PROBLEM STATEMENT
The entries that follow need to be printed exactly as they are, minus any pictures.
[[ RECORDS FOR THIS TASK, beginning ]]
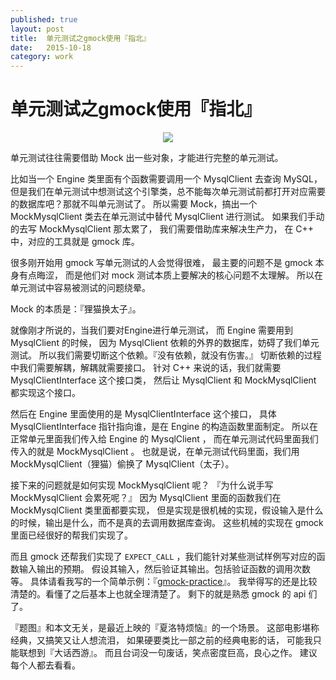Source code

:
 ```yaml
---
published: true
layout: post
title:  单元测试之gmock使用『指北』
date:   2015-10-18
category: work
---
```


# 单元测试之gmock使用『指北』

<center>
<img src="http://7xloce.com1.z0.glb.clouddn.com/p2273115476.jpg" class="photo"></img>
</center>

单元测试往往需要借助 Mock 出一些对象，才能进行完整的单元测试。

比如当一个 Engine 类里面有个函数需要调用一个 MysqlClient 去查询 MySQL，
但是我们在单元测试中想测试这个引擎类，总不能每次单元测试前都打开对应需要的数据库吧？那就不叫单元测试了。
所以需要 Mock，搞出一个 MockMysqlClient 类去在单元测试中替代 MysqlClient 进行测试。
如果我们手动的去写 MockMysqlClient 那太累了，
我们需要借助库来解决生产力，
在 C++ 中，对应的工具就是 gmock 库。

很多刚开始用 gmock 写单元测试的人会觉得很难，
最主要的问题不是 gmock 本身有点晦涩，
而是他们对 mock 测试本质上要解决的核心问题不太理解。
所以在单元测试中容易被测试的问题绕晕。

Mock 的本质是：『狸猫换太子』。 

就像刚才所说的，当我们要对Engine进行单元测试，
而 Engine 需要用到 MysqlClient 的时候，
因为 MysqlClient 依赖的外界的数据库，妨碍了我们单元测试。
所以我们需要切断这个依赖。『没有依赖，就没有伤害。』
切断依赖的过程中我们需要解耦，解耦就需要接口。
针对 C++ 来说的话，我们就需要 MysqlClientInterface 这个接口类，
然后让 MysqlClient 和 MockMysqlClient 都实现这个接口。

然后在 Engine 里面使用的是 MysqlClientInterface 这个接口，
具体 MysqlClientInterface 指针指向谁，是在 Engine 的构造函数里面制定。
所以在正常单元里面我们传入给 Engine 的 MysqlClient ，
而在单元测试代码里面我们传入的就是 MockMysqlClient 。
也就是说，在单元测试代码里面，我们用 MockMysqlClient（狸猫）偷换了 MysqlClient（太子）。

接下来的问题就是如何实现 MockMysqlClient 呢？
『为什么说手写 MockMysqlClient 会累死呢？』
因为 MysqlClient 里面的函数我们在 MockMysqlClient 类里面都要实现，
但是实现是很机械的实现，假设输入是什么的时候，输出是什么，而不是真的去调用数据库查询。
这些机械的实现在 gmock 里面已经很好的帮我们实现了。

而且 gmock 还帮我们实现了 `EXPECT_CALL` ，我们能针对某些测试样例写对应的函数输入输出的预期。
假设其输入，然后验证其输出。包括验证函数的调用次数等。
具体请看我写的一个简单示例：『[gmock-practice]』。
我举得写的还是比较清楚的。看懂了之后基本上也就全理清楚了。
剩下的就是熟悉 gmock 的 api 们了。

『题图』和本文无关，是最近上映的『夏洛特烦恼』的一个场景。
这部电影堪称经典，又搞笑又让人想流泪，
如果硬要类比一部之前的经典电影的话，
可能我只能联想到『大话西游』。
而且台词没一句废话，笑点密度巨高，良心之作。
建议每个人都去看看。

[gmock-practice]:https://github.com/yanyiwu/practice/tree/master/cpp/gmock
[[ RECORDS FOR THIS TASK, end ]]
RESPONSE TO THIS EXERCISE
Source code

:
 ```yaml
---
published: true
layout: post
title:  单元测试之gmock使用『指北』
date:   2015-10-18
category: work
---
```


# 单元测试之gmock使用『指北』

<center>
<img src="http://7xloce.com1.z0.glb.clouddn.com/p2273115476.jpg" class="photo"></img>
</center>

单元测试往往需要借助 Mock 出一些对象，才能进行完整的单元测试。

比如当一个 Engine 类里面有个函数需要调用一个 MysqlClient 去查询 MySQL，
但是我们在单元测试中想测试这个引擎类，总不能每次单元测试前都打开对应需要的数据库吧？那就不叫单元测试了。
所以需要 Mock，搞出一个 MockMysqlClient 类去在单元测试中替代 MysqlClient 进行测试。
如果我们手动的去写 MockMysqlClient 那太累了，
我们需要借助库来解决生产力，
在 C++ 中，对应的工具就是 gmock 库。

很多刚开始用 gmock 写单元测试的人会觉得很难，
最主要的问题不是 gmock 本身有点晦涩，
而是他们对 mock 测试本质上要解决的核心问题不太理解。
所以在单元测试中容易被测试的问题绕晕。

Mock 的本质是：『狸猫换太子』。 

就像刚才所说的，当我们要对Engine进行单元测试，
而 Engine 需要用到 MysqlClient 的时候，
因为 MysqlClient 依赖的外界的数据库，妨碍了我们单元测试。
所以我们需要切断这个依赖。『没有依赖，就没有伤害。』
切断依赖的过程中我们需要解耦，解耦就需要接口。
针对 C++ 来说的话，我们就需要 MysqlClientInterface 这个接口类，
然后让 MysqlClient 和 MockMysqlClient 都实现这个接口。

然后在 Engine 里面使用的是 MysqlClientInterface 这个接口，
具体 MysqlClientInterface 指针指向谁，是在 Engine 的构造函数里面制定。
所以在正常单元里面我们传入给 Engine 的 MysqlClient ，
而在单元测试代码里面我们传入的就是 MockMysqlClient 。
也就是说，在单元测试代码里面，我们用 MockMysqlClient（狸猫）偷换了 MysqlClient（太子）。

接下来的问题就是如何实现 MockMysqlClient 呢？
『为什么说手写 MockMysqlClient 会累死呢？』
因为 MysqlClient 里面的函数我们在 MockMysqlClient 类里面都要实现，
但是实现是很机械的实现，假设输入是什么的时候，输出是什么，而不是真的去调用数据库查询。
这些机械的实现在 gmock 里面已经很好的帮我们实现了。

而且 gmock 还帮我们实现了 `EXPECT_CALL` ，我们能针对某些测试样例写对应的函数输入输出的预期。
假设其输入，然后验证其输出。包括验证函数的调用次数等。
具体请看我写的一个简单示例：『[gmock-practice]』。
我举得写的还是比较清楚的。看懂了之后基本上也就全理清楚了。
剩下的就是熟悉 gmock 的 api 们了。

『题图』和本文无关，是最近上映的『夏洛特烦恼』的一个场景。
这部电影堪称经典，又搞笑又让人想流泪，
如果硬要类比一部之前的经典电影的话，
可能我只能联想到『大话西游』。
而且台词没一句废话，笑点密度巨高，良心之作。
建议每个人都去看看。

[gmock-practice]:https://github.com/yanyiwu/practice/tree/master/cpp/gmock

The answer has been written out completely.